==== Dataset records

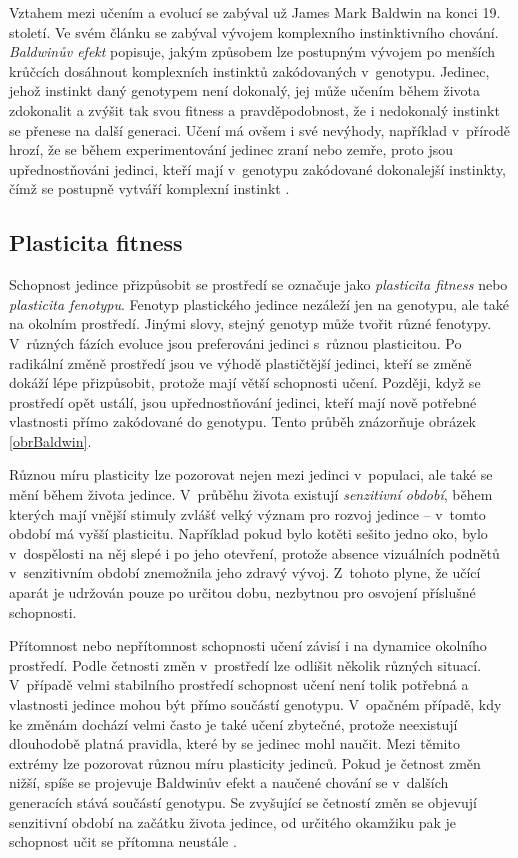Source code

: Vztahem mezi učením a evolucí se zabýval už James Mark Baldwin na konci 19. století. Ve svém článku \cite{Baldwin} se zabýval vývojem komplexního instinktivního chování. \emph{Baldwinův efekt} popisuje, jakým způsobem lze postupným vývojem po menších krůčcích dosáhnout komplexních instinktů zakódovaných v~genotypu. Jedinec, jehož instinkt daný genotypem není dokonalý, jej může učením během života zdokonalit a zvýšit tak svou fitness a pravděpodobnost, že i nedokonalý instinkt se přenese na další generaci. Učení má ovšem i své nevýhody, například v~přírodě hrozí, že se během experimentování jedinec zraní nebo zemře, proto jsou upřednostňováni jedinci, kteří mají v~genotypu zakódované dokonalejší instinkty, čímž se postupně vytváří komplexní instinkt \cite{HowToShiftBias}.

\subsection{Plasticita fitness}
\label{secPlasticity}

Schopnost jedince přizpůsobit se prostředí se označuje jako \emph{plasticita fitness} nebo \emph{plasticita fenotypu}. Fenotyp plastického jedince nezáleží jen na genotypu, ale také na okolním prostředí. Jinými slovy, stejný genotyp může tvořit různé fenotypy. V~různých fázích evoluce jsou preferováni jedinci s~různou plasticitou. Po radikální změně prostředí jsou ve výhodě plastičtější jedinci, kteří se změně dokáží lépe přizpůsobit, protože mají větší schopnosti učení. Později, když se prostředí opět ustálí, jsou upřednostňování jedinci, kteří mají nově potřebné vlastnosti přímo zakódované do genotypu. Tento průběh znázorňuje obrázek \ref{obrBaldwin}.

Různou míru plasticity lze pozorovat nejen mezi jedinci v~populaci, ale také se mění během života jedince. V~průběhu života existují \emph{senzitivní období}, během kterých mají vnější stimuly zvlášť velký význam pro rozvoj jedince -- v~tomto období má vyšší plasticitu. Například pokud bylo kotěti sešito jedno oko, bylo v~dospělosti na něj slepé i po jeho otevření, protože absence vizuálních podnětů v~senzitivním období znemožnila jeho zdravý vývoj. Z~tohoto plyne, že učící aparát je udržován pouze po určitou dobu, nezbytnou pro osvojení příslušné schopnosti.

Přítomnost nebo nepřítomnost schopnosti učení závisí i na dynamice okolního prostředí. Podle četnosti změn v~prostředí lze odlišit několik různých situací. V~případě velmi stabilního prostředí schopnost učení není tolik potřebná a vlastnosti jedince mohou být přímo součástí genotypu. V~opačném případě, kdy ke změnám dochází velmi často je také učení zbytečné, protože neexistují dlouhodobě platná pravidla, které by se jedinec mohl naučit. Mezi těmito extrémy lze pozorovat různou míru plasticity jedinců. Pokud je četnost změn nižší, spíše se projevuje Baldwinův efekt a naučené chování se v~dalších generacích stává součástí genotypu. Se zvyšující se četností změn se objevují senzitivní období na začátku života jedince, od určitého okamžiku pak je schopnost učit se přítomna neustále \cite{EllefsenBalancing}.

========

**Work task**
Without carrying over any picture, retype the records above word for word.

**Response**
Source code

: Vztahem mezi učením a evolucí se zabýval už James Mark Baldwin na konci 19. století. Ve svém článku \cite{Baldwin} se zabýval vývojem komplexního instinktivního chování. \emph{Baldwinův efekt} popisuje, jakým způsobem lze postupným vývojem po menších krůčcích dosáhnout komplexních instinktů zakódovaných v~genotypu. Jedinec, jehož instinkt daný genotypem není dokonalý, jej může učením během života zdokonalit a zvýšit tak svou fitness a pravděpodobnost, že i nedokonalý instinkt se přenese na další generaci. Učení má ovšem i své nevýhody, například v~přírodě hrozí, že se během experimentování jedinec zraní nebo zemře, proto jsou upřednostňováni jedinci, kteří mají v~genotypu zakódované dokonalejší instinkty, čímž se postupně vytváří komplexní instinkt \cite{HowToShiftBias}.

\subsection{Plasticita fitness}
\label{secPlasticity}

Schopnost jedince přizpůsobit se prostředí se označuje jako \emph{plasticita fitness} nebo \emph{plasticita fenotypu}. Fenotyp plastického jedince nezáleží jen na genotypu, ale také na okolním prostředí. Jinými slovy, stejný genotyp může tvořit různé fenotypy. V~různých fázích evoluce jsou preferováni jedinci s~různou plasticitou. Po radikální změně prostředí jsou ve výhodě plastičtější jedinci, kteří se změně dokáží lépe přizpůsobit, protože mají větší schopnosti učení. Později, když se prostředí opět ustálí, jsou upřednostňování jedinci, kteří mají nově potřebné vlastnosti přímo zakódované do genotypu. Tento průběh znázorňuje obrázek \ref{obrBaldwin}.

Různou míru plasticity lze pozorovat nejen mezi jedinci v~populaci, ale také se mění během života jedince. V~průběhu života existují \emph{senzitivní období}, během kterých mají vnější stimuly zvlášť velký význam pro rozvoj jedince -- v~tomto období má vyšší plasticitu. Například pokud bylo kotěti sešito jedno oko, bylo v~dospělosti na něj slepé i po jeho otevření, protože absence vizuálních podnětů v~senzitivním období znemožnila jeho zdravý vývoj. Z~tohoto plyne, že učící aparát je udržován pouze po určitou dobu, nezbytnou pro osvojení příslušné schopnosti.

Přítomnost nebo nepřítomnost schopnosti učení závisí i na dynamice okolního prostředí. Podle četnosti změn v~prostředí lze odlišit několik různých situací. V~případě velmi stabilního prostředí schopnost učení není tolik potřebná a vlastnosti jedince mohou být přímo součástí genotypu. V~opačném případě, kdy ke změnám dochází velmi často je také učení zbytečné, protože neexistují dlouhodobě platná pravidla, které by se jedinec mohl naučit. Mezi těmito extrémy lze pozorovat různou míru plasticity jedinců. Pokud je četnost změn nižší, spíše se projevuje Baldwinův efekt a naučené chování se v~dalších generacích stává součástí genotypu. Se zvyšující se četností změn se objevují senzitivní období na začátku života jedince, od určitého okamžiku pak je schopnost učit se přítomna neustále \cite{EllefsenBalancing}.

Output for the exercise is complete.